California’s Public Utilities Commission unanimously passed a policy Dec. 15 that reduces excess electricity credit for the state’s rooftop solar owners and changes tariffs in favor of those who buy home energy storage systems.
Storage allows solar users to use stored energy at night or feed it back to the grid.
“For the rooftop solar industry to remain sustainable, we need to put more emphasis on exports during the really fossil-heavy time of day,” Supply Commissioner John Reynolds said during the meeting. “In short, we are making this change because of our commitment to combating climate change.”
Solar panels can generate 12,000 megawatts of electricity, nearly six times more than the state’s last nuclear plant, according to the commission. Without storage systems, fossil fuels take over maintaining the electricity grid when the sun goes down, increasing tariffs for non-solar customers.

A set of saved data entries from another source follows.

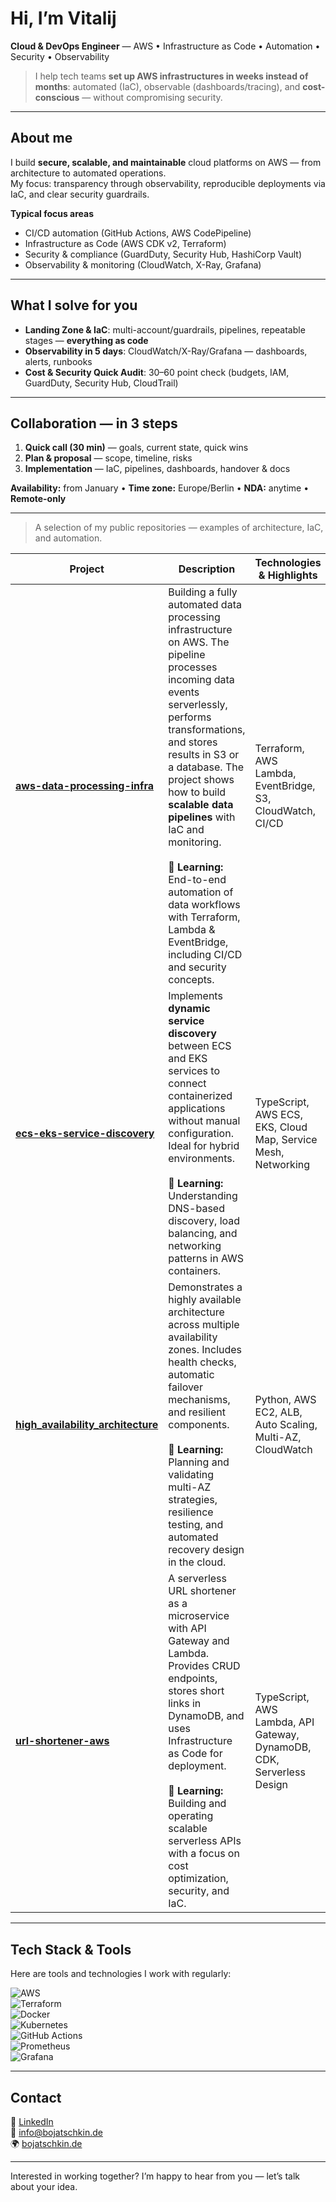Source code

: # Hi, I’m Vitalij

**Cloud & DevOps Engineer** — AWS • Infrastructure as Code • Automation • Security • Observability

> I help tech teams **set up AWS infrastructures in weeks instead of months**:
> automated (IaC), observable (dashboards/tracing), and **cost-conscious** — without compromising security.

---

## About me
I build **secure, scalable, and maintainable** cloud platforms on AWS — from architecture to automated operations.  
My focus: transparency through observability, reproducible deployments via IaC, and clear security guardrails.

**Typical focus areas**
- CI/CD automation (GitHub Actions, AWS CodePipeline)
- Infrastructure as Code (AWS CDK v2, Terraform)
- Security & compliance (GuardDuty, Security Hub, HashiCorp Vault)
- Observability & monitoring (CloudWatch, X-Ray, Grafana)

---

## What I solve for you
- **Landing Zone & IaC**: multi-account/guardrails, pipelines, repeatable stages — **everything as code**  
- **Observability in 5 days**: CloudWatch/X-Ray/Grafana — dashboards, alerts, runbooks  
- **Cost & Security Quick Audit**: 30–60 point check (budgets, IAM, GuardDuty, Security Hub, CloudTrail)

---

## Collaboration — in 3 steps
1) **Quick call (30 min)** — goals, current state, quick wins  
2) **Plan & proposal** — scope, timeline, risks  
3) **Implementation** — IaC, pipelines, dashboards, handover & docs  

**Availability:** from January • **Time zone:** Europe/Berlin • **NDA:** anytime • **Remote-only**

---

> A selection of my public repositories — examples of architecture, IaC, and automation.

| Project | Description | Technologies & Highlights |
|---|---|---|
| **[aws-data-processing-infra](https://github.com/vibtellect/aws-data-processing-infra)** | Building a fully automated data processing infrastructure on AWS. The pipeline processes incoming data events serverlessly, performs transformations, and stores results in S3 or a database. The project shows how to build **scalable data pipelines** with IaC and monitoring. <br><br>🎯 **Learning:** End-to-end automation of data workflows with Terraform, Lambda & EventBridge, including CI/CD and security concepts. | Terraform, AWS Lambda, EventBridge, S3, CloudWatch, CI/CD |
| **[ecs-eks-service-discovery](https://github.com/vibtellect/ecs-eks-service-discovery)** | Implements **dynamic service discovery** between ECS and EKS services to connect containerized applications without manual configuration. Ideal for hybrid environments. <br><br>🎯 **Learning:** Understanding DNS-based discovery, load balancing, and networking patterns in AWS containers. | TypeScript, AWS ECS, EKS, Cloud Map, Service Mesh, Networking |
| **[high_availability_architecture](https://github.com/vibtellect/high_availability_architecture)** | Demonstrates a highly available architecture across multiple availability zones. Includes health checks, automatic failover mechanisms, and resilient components. <br><br>🎯 **Learning:** Planning and validating multi-AZ strategies, resilience testing, and automated recovery design in the cloud. | Python, AWS EC2, ALB, Auto Scaling, Multi-AZ, CloudWatch |
| **[url-shortener-aws](https://github.com/vibtellect/url-shortener-aws)** | A serverless URL shortener as a microservice with API Gateway and Lambda. Provides CRUD endpoints, stores short links in DynamoDB, and uses Infrastructure as Code for deployment. <br><br>🎯 **Learning:** Building and operating scalable serverless APIs with a focus on cost optimization, security, and IaC. | TypeScript, AWS Lambda, API Gateway, DynamoDB, CDK, Serverless Design |

---

## Tech Stack & Tools

Here are tools and technologies I work with regularly:

![AWS](https://img.shields.io/badge/AWS-232F3E?logo=amazonaws&logoColor=white)  
![Terraform](https://img.shields.io/badge/Terraform-623CE4?logo=terraform&logoColor=white)  
![Docker](https://img.shields.io/badge/Docker-2496ED?logo=docker&logoColor=white)  
![Kubernetes](https://img.shields.io/badge/Kubernetes-326CE5?logo=kubernetes&logoColor=white)  
![GitHub Actions](https://img.shields.io/badge/GitHub_Actions-2088FF?logo=githubactions&logoColor=white)  
![Prometheus](https://img.shields.io/badge/Prometheus-E6522C?logo=prometheus&logoColor=white)  
![Grafana](https://img.shields.io/badge/Grafana-F46800?logo=grafana&logoColor=white)

---

## Contact
💼 [LinkedIn](https://www.linkedin.com/in/vitalij-bojatschkin/)  
📧 info@bojatschkin.de  
🌍 [bojatschkin.de](https://bojatschkin.de)

---

Interested in working together? I’m happy to hear from you — let’s talk about your idea.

Since 2020, new homes in California must have solar power, but without the need for storage.
The battle over solar changes has dragged on for almost two years. The lower interest yield will only affect future solar owners who receive power from Pacific Gas and Electric, Southern California Edison, and San Diego Gas and Electric. Nothing will change for current roof solar owners.
Affordable Clean Energy — a utility-backed coalition — estimates $4 billion in costs will be shifted from solar to non-solar customers. Solar customers also draw electricity from the grid in the evening hours without being produced in return.
Because the tariff change will not apply to existing rooftop solar customers, the shift in costs will further increase energy bills for non-solar users, the coalition argued.
“Numerous independent studies and statements from various parties make it clear that the current solar subsidy program is forcing low-income families, renters, seniors and those who do not have rooftop solar to fund the solar systems of wealthier Californians. Today’s vote ensures this unsustainable shift in costs will continue indefinitely,” Kathy Fairbanks, a spokeswoman for the coalition, said in a statement.
With rooftop solar systems declining in value, solar companies fear fewer people will participate in the program. The policy change for prospective solar customers means they receive a net billing credit for their excess energy, which is significantly less than the previous net metering system.
“The solar and storage industry remains concerned that the transition from net metering to the new net billing structure is too abrupt and threatens to slow deployment of rooftop solar in California,” Sean Gallagher, vice president of state and regulatory affairs for Solar Energy Industry Association said in a statement.
A transition period provides incentives for those who install panels and storage systems within five years. Residents of tribal communities, disadvantaged neighborhoods and those on low incomes are eligible for dual credit with one installation. Despite this, some solar advocates said the price will still be too expensive for these groups.
According to Bernadette Del Chiaro, executive director of the California Solar & Storage Association, the average solar and storage system can cost around $26,000 after a 30 percent deduction from federal tax credits.
According to consumer advocacy group Public Advocates Office, the proposed change will save residential solar customers an average of $100 per month, or $136 for those with storage systems.
“Clean energy use during the day must be extended into the evening. Solar with batteries does exactly that. It’s the next step toward a clean energy future that will improve the air we breathe, the communities we live in and our overall quality of life,” said the office’s director, Matt Baker , in a statement.
According to the Supply Commission, it would take no longer than nine years for the costs of installing a solar and battery system to be amortized with the new remuneration structure.
The Associated Press contributed to this report.